▸ **ACTIVITY**
From the data that follows, copy every line with the string "file".

Stored data entries

◇ ◇ ◇ ◇ ◇

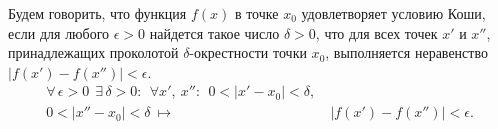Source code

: 
\begin{definition}
Будем говорить, что функция \(f(x)\) в точке \(x_{0}\) удовлетворяет условию Коши,
если для любого \(\epsilon > 0\) найдется такое число \(\delta > 0\), что для всех точек
\(x'\) и \(x''\), принадлежащих проколотой \(\delta\)-окрестности точки \(x_{0}\),
выполняется неравенство \(|f(x') - f(x'')| < \epsilon\).
\[
\begin{aligned}
\forall \, \epsilon > 0 ~~ \exists \, \delta > 0 : ~~ \forall x', ~ x'':
~~ 0 < |x' - x_{0}| < \delta,\\
0 < |x'' - x_{0}| < \delta ~ \longmapsto& ~ |f(x') - f(x'')| < \epsilon.
\end{aligned}
\]
\end{definition}

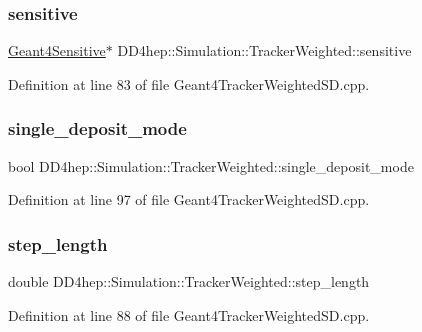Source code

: \subsubsection{\texorpdfstring{sensitive}{sensitive}}
{\footnotesize\ttfamily \hyperlink{class_d_d4hep_1_1_simulation_1_1_geant4_sensitive}{Geant4\+Sensitive}$\ast$ D\+D4hep\+::\+Simulation\+::\+Tracker\+Weighted\+::sensitive}



Definition at line 83 of file Geant4\+Tracker\+Weighted\+S\+D.\+cpp.

\hypertarget{struct_d_d4hep_1_1_simulation_1_1_tracker_weighted_aca48801717dfd735529eb3fda99e999a}{}\label{struct_d_d4hep_1_1_simulation_1_1_tracker_weighted_aca48801717dfd735529eb3fda99e999a} 
\subsubsection{\texorpdfstring{single\+\_\+deposit\+\_\+mode}{single\_deposit\_mode}}
{\footnotesize\ttfamily bool D\+D4hep\+::\+Simulation\+::\+Tracker\+Weighted\+::single\+\_\+deposit\+\_\+mode}



Definition at line 97 of file Geant4\+Tracker\+Weighted\+S\+D.\+cpp.

\hypertarget{struct_d_d4hep_1_1_simulation_1_1_tracker_weighted_a82fd5f47ec95d179a132145c54a78873}{}\label{struct_d_d4hep_1_1_simulation_1_1_tracker_weighted_a82fd5f47ec95d179a132145c54a78873} 
\subsubsection{\texorpdfstring{step\+\_\+length}{step\_length}}
{\footnotesize\ttfamily double D\+D4hep\+::\+Simulation\+::\+Tracker\+Weighted\+::step\+\_\+length}



Definition at line 88 of file Geant4\+Tracker\+Weighted\+S\+D.\+cpp.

◇ ◇ ◇ ◇ ◇

▸ **ANSWER FOR THIS EXERCISE**
Definition at line 83 of file Geant4\+Tracker\+Weighted\+S\+D.\+cpp.
Definition at line 97 of file Geant4\+Tracker\+Weighted\+S\+D.\+cpp.
Definition at line 88 of file Geant4\+Tracker\+Weighted\+S\+D.\+cpp.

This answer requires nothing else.